La grande question est donc de savoir ce que pense le Parti sur le sujet en termes de réussite et d’échec. Les grands accomplissements, ce sont probablement la politique de réformes et d’ouverture et la mise de côté de la révolution au profit de la gouvernance. Pour les erreurs, c’est plus délicat. (Et) que dire du 4 juin 1989 ? Peut-on éviter d’en parler ? Les deux options sont risquées pour le leadership actuel. C’est très complexe, car si par exemple on met la corruption et les écarts de richesses sur le dos des réformes issues de la 2e résolution, alors les quatre dernières décennies en seront discréditées, tout comme le Parti d’ailleurs. En ce sens, Xi Jinping devrait à la fois « applaudir » les réformes, mais dire que les excès ne viennent pas du leadership de ses prédécesseurs, ce qui lui permettrait de promettre de compléter le travail accompli lors de la prochaine « ère ». En ce sens, les « résolutions historiques » sont non seulement techniques, mais toujours très polémiques au sein du parti.
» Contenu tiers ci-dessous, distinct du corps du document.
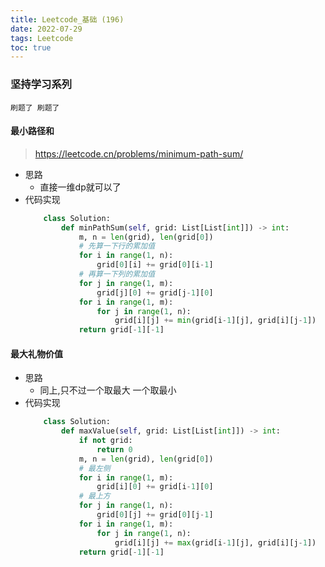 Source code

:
 ```yaml
---
title: Leetcode_基础 (196)
date: 2022-07-29
tags: Leetcode
toc: true
---
```


### 坚持学习系列
    刷题了 刷题了

<!-- more -->

#### 最小路径和
> https://leetcode.cn/problems/minimum-path-sum/
- 思路
    * 直接一维dp就可以了
- 代码实现
    ```python
        class Solution:
            def minPathSum(self, grid: List[List[int]]) -> int:
                m, n = len(grid), len(grid[0])
                # 先算一下行的累加值
                for i in range(1, n):
                    grid[0][i] += grid[0][i-1]
                # 再算一下列的累加值
                for j in range(1, m):
                    grid[j][0] += grid[j-1][0]
                for i in range(1, m):
                    for j in range(1, n):
                        grid[i][j] += min(grid[i-1][j], grid[i][j-1])
                return grid[-1][-1]
    ```

#### 最大礼物价值
> 
- 思路
    * 同上,只不过一个取最大 一个取最小
- 代码实现
    ```python
        class Solution:
            def maxValue(self, grid: List[List[int]]) -> int:
                if not grid:
                    return 0
                m, n = len(grid), len(grid[0])
                # 最左侧
                for i in range(1, m):
                    grid[i][0] += grid[i-1][0]
                # 最上方
                for j in range(1, n):
                    grid[0][j] += grid[0][j-1]
                for i in range(1, m):
                    for j in range(1, n):
                        grid[i][j] += max(grid[i-1][j], grid[i][j-1])
                return grid[-1][-1]
    ```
 À quoi sert cette troisième « résolution historique » pour Xi Jinping ?

C’est une façon complexe de se hisser au sommet des luttes intestines afin de pouvoir mettre en place sa vision du Parti, du retour aux sources, du retour vers le dirigisme, sans avoir à encore être lié aux contraintes de l’ère Deng Xiaoping. Pour le Parti, c’est à la fois un regard en arrière, mais aussi vers l’avant. C’est donc difficile et il est possible qu’une tentative soit faite durant le sixième plénum, mais qu’il soit nécessaire d’attendre l’année prochaine pour que la résolution soit adoptée – compte tenu de la gymnastique linguistique nécessaire – lorsque le Comité central pourra s’entendre sur quoi dire des événements de 1981 à 1991. Sans quoi, le Parti risque la cassure, tant dans son ensemble qu’avec la société chinoise.